# some of my wild rodents, etc.



## gyri (Nov 20, 2012)

A few days ago I made the comment that most of my experience prior to this summer dealing with mice has been studying populations of wild mice. I thought I'd take a moment to share some of the photos I have taken of rodents, and a couple other mammals, in the wild.

I see a LOT of porcupines in my day to day life. Its almost ridiculous. This one, after finishing off the surface of the table tennis setup in my front yard, decided to start eating my screen door between the hours of 10 and 2 almost every night. Not technically a research thing, but I think Porcupines are kind of adorable.









While doing snake research up north I typically encountered at least 1 porcupine a day and in the late spring and early summer it was routine to stumble across a baby porcupine at least once a week. This has got to be the youngest I have ever seen. Unlike mice, porcupines are born with hair (but not quills). I think they look sort of like shaggy guinea pigs. Observe the after birth laying next to it...
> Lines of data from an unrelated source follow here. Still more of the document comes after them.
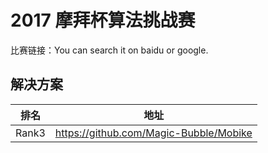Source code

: 
# 2017 摩拜杯算法挑战赛

比赛链接：You can search it on baidu or google.

## 解决方案
|排名|地址|
|----|----|
|Rank3|https://github.com/Magic-Bubble/Mobike|
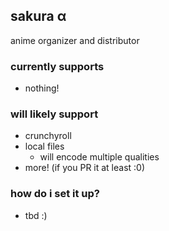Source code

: ## sakura α

anime organizer and distributor

### currently supports
* nothing!

### will likely support
* crunchyroll
* local files
  * will encode multiple qualities
* more! (if you PR it at least :0)

### how do i set it up?

* tbd :)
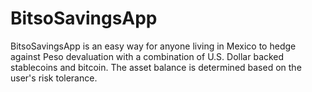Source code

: # BitsoSavingsApp
BitsoSavingsApp is an easy way for anyone living in Mexico to hedge against Peso devaluation with a combination of U.S. Dollar backed stablecoins and bitcoin. The asset balance is determined based on the user's risk tolerance.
For a while I was TAing a field methods class for wildlife biology students. One of the objectives was to teach students how to live-trap rodents to estimate population size using a method called "mark-recapture". The goal was to capture several species of mice but its hard to control what exactly strolls into the traps and sometimes you catch some pretty cool stuff, ie: flying squirrels. Keep in mind that wild rodents can't be handled the way captive mice can. You gotta scruff them or get bit real bad.









After releasing him, he scrambled up a tree, glided to a sapling, and glared at us for a while.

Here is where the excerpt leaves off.